Your response should reproduce every line of the entries that contains the word "full".

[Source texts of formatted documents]
*** Block opens ***

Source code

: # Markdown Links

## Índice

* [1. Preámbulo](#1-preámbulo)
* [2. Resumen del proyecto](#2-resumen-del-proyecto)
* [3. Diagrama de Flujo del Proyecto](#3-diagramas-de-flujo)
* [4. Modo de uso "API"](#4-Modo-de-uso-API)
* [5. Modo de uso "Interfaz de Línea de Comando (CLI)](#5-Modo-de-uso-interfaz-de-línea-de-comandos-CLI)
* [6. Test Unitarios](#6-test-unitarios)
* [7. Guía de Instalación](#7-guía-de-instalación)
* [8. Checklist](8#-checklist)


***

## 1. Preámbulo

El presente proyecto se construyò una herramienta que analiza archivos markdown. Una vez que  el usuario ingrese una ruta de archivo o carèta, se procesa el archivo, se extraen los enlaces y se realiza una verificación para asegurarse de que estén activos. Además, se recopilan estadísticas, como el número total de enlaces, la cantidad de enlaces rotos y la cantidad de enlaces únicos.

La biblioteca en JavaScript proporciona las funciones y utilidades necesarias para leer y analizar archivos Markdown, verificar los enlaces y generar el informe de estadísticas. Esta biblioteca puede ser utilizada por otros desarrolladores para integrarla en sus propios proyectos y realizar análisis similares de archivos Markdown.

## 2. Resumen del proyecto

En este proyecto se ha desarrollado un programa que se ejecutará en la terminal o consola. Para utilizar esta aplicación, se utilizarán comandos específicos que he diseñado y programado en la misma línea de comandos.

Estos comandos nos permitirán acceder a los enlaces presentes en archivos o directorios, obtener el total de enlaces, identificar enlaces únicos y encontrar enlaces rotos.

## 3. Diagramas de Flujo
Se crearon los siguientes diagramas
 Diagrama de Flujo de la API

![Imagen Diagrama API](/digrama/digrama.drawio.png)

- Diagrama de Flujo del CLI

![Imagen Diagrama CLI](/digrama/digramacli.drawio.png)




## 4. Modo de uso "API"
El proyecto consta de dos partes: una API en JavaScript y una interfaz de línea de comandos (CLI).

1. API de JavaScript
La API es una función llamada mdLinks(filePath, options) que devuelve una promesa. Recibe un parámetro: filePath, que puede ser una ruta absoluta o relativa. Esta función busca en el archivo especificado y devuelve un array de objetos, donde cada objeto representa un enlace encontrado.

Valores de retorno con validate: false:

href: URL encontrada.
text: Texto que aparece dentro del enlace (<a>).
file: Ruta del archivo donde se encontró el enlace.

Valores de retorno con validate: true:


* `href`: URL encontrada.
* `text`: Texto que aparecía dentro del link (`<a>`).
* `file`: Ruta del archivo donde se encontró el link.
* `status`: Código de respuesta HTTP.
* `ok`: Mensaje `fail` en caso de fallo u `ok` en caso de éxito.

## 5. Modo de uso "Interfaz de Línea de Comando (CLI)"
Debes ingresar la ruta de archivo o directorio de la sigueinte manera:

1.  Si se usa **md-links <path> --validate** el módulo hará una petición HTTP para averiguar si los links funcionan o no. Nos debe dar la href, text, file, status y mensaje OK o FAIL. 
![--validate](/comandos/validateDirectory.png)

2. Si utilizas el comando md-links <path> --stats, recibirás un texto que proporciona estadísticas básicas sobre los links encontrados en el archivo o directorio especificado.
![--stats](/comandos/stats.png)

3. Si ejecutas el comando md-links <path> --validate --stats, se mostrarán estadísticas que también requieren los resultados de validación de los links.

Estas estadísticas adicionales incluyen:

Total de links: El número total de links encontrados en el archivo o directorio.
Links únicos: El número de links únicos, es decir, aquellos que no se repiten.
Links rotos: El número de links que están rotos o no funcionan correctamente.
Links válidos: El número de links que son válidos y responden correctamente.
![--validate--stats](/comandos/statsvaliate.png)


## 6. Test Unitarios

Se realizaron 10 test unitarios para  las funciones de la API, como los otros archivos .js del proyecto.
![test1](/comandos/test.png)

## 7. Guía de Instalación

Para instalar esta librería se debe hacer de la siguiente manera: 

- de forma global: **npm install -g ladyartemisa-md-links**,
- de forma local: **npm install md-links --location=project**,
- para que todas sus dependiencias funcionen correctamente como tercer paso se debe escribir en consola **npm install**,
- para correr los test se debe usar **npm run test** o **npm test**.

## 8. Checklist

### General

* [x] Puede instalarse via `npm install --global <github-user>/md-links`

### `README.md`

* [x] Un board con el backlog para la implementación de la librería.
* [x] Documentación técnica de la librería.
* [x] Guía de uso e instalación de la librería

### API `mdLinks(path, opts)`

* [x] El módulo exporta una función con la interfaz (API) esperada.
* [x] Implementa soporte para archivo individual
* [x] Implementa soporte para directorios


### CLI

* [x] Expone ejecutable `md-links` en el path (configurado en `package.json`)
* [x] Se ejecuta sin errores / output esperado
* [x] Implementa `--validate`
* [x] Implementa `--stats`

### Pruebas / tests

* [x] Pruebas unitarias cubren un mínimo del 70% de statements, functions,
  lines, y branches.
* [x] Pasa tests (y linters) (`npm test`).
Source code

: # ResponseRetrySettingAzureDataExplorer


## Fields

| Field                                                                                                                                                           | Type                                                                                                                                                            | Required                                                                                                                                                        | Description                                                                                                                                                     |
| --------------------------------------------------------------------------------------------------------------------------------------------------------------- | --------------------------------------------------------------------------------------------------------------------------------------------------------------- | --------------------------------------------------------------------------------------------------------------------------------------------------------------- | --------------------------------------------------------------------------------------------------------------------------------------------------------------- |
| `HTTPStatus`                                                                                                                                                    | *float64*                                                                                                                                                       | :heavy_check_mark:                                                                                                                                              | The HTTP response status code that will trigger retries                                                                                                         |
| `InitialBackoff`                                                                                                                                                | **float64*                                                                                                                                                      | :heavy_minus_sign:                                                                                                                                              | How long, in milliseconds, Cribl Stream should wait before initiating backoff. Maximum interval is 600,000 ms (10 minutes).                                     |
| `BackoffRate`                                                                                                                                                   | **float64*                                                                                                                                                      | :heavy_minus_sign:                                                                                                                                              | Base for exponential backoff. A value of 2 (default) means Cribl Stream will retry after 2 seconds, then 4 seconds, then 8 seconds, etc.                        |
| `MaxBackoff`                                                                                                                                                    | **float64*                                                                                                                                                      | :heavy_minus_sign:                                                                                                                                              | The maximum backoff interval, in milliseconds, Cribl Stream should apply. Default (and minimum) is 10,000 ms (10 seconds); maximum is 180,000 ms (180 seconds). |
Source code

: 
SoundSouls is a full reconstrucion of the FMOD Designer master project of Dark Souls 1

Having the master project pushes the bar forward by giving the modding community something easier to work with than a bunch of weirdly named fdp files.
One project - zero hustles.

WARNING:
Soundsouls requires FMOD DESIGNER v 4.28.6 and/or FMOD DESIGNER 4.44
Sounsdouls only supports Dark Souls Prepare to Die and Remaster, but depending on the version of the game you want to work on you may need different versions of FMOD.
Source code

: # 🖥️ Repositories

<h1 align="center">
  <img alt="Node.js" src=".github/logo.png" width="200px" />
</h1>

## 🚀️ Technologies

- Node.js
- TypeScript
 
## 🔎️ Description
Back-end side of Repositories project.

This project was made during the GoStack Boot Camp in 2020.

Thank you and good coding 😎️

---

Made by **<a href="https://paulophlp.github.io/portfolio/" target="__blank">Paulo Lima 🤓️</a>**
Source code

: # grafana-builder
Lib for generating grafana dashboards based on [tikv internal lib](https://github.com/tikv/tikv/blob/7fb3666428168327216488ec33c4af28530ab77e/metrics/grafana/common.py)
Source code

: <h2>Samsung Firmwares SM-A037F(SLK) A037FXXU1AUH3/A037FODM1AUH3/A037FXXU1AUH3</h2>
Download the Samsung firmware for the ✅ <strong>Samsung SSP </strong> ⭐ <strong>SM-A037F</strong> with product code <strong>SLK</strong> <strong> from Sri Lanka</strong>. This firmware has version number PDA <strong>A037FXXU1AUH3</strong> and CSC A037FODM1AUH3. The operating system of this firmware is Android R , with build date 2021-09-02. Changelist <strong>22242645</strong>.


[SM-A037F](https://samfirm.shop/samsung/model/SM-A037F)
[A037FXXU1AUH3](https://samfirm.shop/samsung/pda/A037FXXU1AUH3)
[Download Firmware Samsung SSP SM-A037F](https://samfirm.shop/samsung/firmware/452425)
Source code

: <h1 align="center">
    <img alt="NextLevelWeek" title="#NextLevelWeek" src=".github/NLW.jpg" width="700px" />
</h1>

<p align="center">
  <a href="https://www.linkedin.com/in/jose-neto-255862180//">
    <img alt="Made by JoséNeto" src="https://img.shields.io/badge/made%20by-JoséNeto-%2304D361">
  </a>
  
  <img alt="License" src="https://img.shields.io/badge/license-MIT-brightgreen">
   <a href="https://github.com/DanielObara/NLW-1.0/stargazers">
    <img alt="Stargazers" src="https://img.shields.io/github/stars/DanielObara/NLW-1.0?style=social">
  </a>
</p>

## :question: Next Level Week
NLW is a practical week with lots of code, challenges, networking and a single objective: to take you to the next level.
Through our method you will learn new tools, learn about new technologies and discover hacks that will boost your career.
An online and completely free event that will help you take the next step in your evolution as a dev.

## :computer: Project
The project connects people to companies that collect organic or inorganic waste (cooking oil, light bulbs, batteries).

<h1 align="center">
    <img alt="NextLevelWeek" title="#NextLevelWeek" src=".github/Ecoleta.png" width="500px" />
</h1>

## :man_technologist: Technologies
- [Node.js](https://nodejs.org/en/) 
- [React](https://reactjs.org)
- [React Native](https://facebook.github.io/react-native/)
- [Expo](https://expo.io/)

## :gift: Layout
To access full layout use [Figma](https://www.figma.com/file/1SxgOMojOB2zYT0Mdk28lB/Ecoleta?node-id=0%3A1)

*** Block closes ***

* _Reply to the exercise_:
SoundSouls is a full reconstrucion of the FMOD Designer master project of Dark Souls 1
To access full layout use [Figma](https://www.figma.com/file/1SxgOMojOB2zYT0Mdk28lB/Ecoleta?node-id=0%3A1)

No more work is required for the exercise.